Extracted information Block Start

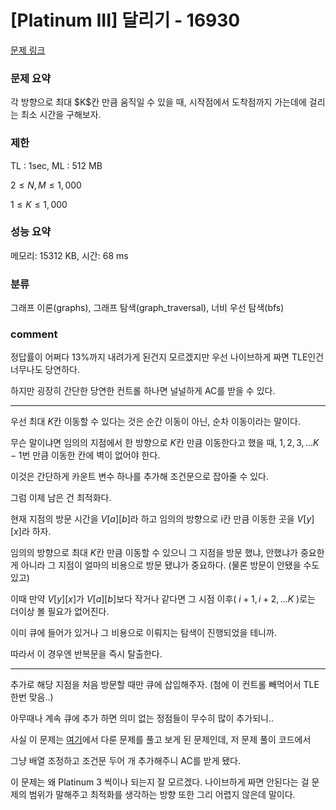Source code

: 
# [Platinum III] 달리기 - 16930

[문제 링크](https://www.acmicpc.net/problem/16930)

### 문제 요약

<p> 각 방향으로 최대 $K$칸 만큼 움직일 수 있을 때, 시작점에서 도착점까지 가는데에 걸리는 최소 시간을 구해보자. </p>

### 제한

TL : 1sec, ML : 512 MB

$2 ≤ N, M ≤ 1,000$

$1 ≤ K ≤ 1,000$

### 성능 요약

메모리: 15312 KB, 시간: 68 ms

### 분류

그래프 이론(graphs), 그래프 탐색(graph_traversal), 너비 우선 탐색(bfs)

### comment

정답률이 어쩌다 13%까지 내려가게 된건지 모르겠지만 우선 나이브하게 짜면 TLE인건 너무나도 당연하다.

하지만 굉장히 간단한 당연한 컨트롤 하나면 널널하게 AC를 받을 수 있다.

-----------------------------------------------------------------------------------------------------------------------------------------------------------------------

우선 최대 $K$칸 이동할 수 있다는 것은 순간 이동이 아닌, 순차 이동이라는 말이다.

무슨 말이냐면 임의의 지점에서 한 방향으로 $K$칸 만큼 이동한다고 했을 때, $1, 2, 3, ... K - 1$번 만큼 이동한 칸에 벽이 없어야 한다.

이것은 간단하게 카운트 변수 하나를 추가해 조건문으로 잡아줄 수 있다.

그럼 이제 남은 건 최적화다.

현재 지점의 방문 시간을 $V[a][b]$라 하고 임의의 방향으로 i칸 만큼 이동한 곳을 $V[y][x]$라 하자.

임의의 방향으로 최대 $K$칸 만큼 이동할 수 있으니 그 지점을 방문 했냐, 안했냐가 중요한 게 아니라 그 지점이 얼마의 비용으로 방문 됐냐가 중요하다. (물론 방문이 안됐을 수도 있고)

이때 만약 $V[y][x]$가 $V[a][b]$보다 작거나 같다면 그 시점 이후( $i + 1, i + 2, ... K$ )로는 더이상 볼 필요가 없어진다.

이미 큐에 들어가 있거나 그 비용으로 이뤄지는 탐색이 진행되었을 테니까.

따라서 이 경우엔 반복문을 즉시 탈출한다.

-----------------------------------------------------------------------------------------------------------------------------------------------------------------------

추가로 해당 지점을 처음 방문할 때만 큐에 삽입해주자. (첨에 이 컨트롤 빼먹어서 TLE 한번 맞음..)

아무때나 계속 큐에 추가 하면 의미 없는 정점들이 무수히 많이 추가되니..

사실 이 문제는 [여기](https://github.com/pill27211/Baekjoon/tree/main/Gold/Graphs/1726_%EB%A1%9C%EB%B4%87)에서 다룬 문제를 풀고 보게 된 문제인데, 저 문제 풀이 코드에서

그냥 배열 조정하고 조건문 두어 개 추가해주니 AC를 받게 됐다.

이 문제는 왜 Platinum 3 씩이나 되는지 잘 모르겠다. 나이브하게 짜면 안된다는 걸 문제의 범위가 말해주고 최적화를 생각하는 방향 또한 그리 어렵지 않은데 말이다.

Extracted information Block End
Extracted information Block Start

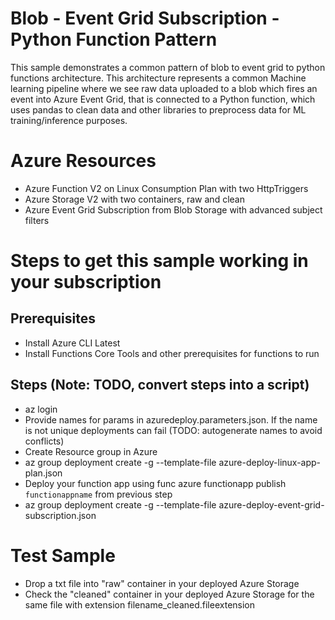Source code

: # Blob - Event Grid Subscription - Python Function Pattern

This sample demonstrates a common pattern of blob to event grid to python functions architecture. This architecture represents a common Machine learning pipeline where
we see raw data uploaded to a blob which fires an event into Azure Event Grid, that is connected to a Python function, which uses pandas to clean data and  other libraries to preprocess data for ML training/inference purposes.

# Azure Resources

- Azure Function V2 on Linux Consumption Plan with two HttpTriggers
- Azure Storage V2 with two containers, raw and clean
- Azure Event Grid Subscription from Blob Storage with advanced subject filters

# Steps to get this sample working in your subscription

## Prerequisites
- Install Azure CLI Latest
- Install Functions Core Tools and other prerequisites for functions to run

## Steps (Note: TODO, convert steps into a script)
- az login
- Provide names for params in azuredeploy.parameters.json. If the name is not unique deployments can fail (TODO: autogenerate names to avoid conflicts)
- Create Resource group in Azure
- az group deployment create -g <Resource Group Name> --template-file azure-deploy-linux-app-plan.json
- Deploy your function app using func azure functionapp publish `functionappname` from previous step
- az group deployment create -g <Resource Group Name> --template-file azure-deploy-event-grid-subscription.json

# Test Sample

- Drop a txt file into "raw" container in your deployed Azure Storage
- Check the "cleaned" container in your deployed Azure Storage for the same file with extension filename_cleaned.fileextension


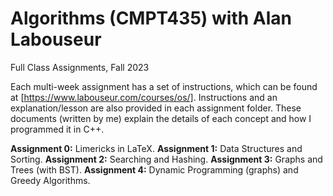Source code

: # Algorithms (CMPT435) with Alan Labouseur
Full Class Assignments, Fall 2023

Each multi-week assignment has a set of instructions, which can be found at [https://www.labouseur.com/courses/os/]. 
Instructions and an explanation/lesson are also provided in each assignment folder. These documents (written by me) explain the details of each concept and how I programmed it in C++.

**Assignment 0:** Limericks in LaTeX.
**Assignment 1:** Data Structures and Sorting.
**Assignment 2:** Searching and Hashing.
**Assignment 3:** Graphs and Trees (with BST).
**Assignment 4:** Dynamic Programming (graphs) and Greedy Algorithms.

Extracted information Block End
Extracted information Block Start

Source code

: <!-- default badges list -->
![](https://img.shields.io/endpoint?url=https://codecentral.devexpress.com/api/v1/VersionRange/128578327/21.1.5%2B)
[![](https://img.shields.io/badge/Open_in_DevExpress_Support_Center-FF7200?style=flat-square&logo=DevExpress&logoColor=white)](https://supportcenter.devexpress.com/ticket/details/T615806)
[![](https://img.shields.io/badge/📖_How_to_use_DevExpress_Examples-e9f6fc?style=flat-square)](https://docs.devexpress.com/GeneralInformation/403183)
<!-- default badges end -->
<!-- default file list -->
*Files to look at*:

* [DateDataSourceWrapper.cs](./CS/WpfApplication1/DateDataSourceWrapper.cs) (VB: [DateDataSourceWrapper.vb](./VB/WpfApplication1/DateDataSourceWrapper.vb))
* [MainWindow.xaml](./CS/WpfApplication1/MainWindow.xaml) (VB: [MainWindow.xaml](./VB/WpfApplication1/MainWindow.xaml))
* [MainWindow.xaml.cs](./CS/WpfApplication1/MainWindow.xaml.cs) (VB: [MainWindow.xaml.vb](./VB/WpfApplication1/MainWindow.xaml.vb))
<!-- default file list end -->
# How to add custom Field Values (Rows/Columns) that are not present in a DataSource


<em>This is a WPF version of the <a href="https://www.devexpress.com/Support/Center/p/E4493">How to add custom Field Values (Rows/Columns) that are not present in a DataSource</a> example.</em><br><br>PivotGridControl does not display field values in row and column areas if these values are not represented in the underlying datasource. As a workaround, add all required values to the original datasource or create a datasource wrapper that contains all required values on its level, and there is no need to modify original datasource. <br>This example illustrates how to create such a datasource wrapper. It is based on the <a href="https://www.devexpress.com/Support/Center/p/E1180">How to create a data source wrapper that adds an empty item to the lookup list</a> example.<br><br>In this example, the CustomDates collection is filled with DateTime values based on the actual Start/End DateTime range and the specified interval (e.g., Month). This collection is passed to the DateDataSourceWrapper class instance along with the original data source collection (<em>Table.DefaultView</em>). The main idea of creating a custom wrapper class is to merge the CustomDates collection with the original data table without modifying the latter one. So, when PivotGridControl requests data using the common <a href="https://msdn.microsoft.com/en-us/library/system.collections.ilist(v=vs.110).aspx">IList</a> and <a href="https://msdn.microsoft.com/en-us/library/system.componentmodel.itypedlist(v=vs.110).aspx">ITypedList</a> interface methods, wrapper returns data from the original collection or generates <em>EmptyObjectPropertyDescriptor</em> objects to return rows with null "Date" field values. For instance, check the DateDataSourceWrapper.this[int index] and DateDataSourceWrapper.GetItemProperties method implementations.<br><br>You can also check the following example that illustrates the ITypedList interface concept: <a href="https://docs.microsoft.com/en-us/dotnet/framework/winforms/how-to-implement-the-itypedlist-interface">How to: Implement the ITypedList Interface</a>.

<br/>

Extracted information Block End

## What the task asks
Where a line of the data above includes the string "which", pull it out.

## Written answer
we see raw data uploaded to a blob which fires an event into Azure Event Grid, that is connected to a Python function, which uses pandas to clean data and  other libraries to preprocess data for ML training/inference purposes.
Each multi-week assignment has a set of instructions, which can be found at [https://www.labouseur.com/courses/os/]. 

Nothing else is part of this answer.